Duplicate Extended Statistics

public inbox for [email protected]  
help / color / mirror / Atom feed

Duplicate Extended Statistics
4+ messages / 4 participants
[nested] [flat]

* Duplicate Extended Statistics
@ 2024-09-03 13:09  Ilia Evdokimov <[email protected]>
  0 siblings, 2 replies; 4+ messages in thread

From: Ilia Evdokimov @ 2024-09-03 13:09 UTC (permalink / raw)
  To: [email protected]

Hello everyone,

I have a question regarding extended statistics in PostgreSQL. Why is it 
possible to create duplicate extended statistics? To make it clearer, 
here’s an example:

CREATE TABLE t(a int, b int);
INSERT INTO t(a, b) VALUES (...);
CREATE STATISTICS ON a, b FROM t;
ANALYZE t;
....
CREATE STATISTICS ON a, b FROM t;
ANALYZE t;

After executing these queries, the following issues might arise:

 1. ANALYZE will take longer to run because, for example, MCV extended
    statistics would need to be gathered twice.
 2. Duplicate information will be stored.
 3. The planner might take longer to find the relevant statistics since
    it has to search through them in a loop.

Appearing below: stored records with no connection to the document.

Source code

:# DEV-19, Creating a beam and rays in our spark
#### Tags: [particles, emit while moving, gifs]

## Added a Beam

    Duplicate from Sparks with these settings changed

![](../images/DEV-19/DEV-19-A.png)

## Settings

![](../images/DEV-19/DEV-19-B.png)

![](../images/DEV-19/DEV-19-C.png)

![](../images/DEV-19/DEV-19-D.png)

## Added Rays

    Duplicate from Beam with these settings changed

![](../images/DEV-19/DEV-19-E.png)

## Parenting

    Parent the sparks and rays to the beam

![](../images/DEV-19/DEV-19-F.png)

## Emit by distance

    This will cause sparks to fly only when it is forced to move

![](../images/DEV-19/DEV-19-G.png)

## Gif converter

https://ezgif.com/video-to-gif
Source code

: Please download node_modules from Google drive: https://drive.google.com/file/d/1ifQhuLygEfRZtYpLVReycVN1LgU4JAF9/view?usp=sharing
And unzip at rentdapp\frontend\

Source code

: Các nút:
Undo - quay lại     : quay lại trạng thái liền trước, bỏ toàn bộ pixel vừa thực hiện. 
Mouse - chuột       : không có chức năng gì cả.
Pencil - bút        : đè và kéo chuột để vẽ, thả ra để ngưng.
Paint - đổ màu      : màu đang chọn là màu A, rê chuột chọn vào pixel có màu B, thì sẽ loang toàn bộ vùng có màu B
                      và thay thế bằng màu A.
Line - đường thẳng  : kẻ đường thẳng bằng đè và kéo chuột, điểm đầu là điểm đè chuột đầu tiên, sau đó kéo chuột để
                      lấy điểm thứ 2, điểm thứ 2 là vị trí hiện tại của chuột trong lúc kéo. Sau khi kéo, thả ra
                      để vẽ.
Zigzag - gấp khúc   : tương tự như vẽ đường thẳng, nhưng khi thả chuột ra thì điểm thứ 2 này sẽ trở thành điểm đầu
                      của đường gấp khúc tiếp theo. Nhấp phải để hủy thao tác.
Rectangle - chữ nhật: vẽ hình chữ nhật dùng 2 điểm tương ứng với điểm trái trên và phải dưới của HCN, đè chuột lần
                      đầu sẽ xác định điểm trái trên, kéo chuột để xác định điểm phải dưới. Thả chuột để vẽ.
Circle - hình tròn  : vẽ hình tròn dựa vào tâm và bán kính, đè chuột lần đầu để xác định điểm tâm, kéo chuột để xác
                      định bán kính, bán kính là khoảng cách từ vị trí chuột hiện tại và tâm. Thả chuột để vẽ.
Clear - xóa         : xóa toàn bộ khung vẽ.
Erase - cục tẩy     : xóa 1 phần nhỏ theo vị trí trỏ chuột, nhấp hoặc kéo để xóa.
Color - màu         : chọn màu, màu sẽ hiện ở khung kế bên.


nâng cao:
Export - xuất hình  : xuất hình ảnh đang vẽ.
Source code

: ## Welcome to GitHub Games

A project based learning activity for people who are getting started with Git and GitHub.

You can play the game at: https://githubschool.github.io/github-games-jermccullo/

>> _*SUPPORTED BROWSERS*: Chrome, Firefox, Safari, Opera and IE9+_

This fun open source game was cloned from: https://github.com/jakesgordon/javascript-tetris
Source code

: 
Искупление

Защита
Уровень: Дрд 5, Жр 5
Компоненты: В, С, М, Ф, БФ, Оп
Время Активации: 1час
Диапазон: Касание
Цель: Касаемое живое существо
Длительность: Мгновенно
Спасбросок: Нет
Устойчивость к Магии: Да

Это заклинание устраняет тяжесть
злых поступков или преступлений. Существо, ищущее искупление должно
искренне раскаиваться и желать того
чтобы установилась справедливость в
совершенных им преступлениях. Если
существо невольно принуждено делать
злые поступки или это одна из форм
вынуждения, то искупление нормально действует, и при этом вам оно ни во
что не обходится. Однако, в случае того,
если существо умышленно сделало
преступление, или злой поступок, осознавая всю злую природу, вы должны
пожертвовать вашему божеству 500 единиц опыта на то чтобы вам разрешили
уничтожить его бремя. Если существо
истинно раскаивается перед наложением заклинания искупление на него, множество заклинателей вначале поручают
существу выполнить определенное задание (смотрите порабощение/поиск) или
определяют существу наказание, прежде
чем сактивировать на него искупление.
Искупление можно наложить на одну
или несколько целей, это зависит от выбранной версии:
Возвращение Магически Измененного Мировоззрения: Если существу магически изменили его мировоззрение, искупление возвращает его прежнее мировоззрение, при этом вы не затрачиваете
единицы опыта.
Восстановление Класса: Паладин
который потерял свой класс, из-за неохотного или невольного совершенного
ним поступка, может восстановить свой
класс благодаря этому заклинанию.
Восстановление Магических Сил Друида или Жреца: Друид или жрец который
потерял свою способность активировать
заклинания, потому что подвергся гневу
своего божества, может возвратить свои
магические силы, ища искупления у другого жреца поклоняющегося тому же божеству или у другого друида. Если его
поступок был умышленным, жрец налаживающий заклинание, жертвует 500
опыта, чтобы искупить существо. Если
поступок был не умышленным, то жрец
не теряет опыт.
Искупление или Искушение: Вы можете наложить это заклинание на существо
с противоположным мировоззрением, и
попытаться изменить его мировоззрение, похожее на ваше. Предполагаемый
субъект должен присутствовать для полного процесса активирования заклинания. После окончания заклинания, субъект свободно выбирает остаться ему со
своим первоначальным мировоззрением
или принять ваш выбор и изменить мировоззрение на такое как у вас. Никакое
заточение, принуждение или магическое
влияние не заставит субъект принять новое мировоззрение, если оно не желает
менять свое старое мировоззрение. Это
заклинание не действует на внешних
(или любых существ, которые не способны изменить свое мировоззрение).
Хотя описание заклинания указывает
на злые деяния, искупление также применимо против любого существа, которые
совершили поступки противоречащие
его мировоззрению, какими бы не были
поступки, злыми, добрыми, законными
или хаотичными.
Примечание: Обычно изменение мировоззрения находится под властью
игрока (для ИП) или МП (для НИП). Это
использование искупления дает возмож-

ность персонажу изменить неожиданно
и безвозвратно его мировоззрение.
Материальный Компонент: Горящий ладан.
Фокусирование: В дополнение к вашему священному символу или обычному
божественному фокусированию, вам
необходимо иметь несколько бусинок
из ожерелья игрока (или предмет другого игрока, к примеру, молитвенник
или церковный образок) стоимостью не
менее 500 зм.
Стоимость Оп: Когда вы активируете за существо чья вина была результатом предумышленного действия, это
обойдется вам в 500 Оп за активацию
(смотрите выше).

Or do duplicate extended statistics practically never occur in practice?

Thanks in advance for your response.

-- 
Regards,
Ilia Evdokimov,
Tantor Labs LCC.

^ permalink  raw  reply  [nested|flat] 4+ messages in thread

* Re: Duplicate Extended Statistics
@ 2024-09-03 14:11  Tom Lane <[email protected]>
  parent: Ilia Evdokimov <[email protected]>
  1 sibling, 0 replies; 4+ messages in thread

From: Tom Lane @ 2024-09-03 14:11 UTC (permalink / raw)
  To: Ilia Evdokimov <[email protected]>; +Cc: [email protected]

Ilia Evdokimov <[email protected]> writes:
> I have a question regarding extended statistics in PostgreSQL. Why is it 
> possible to create duplicate extended statistics?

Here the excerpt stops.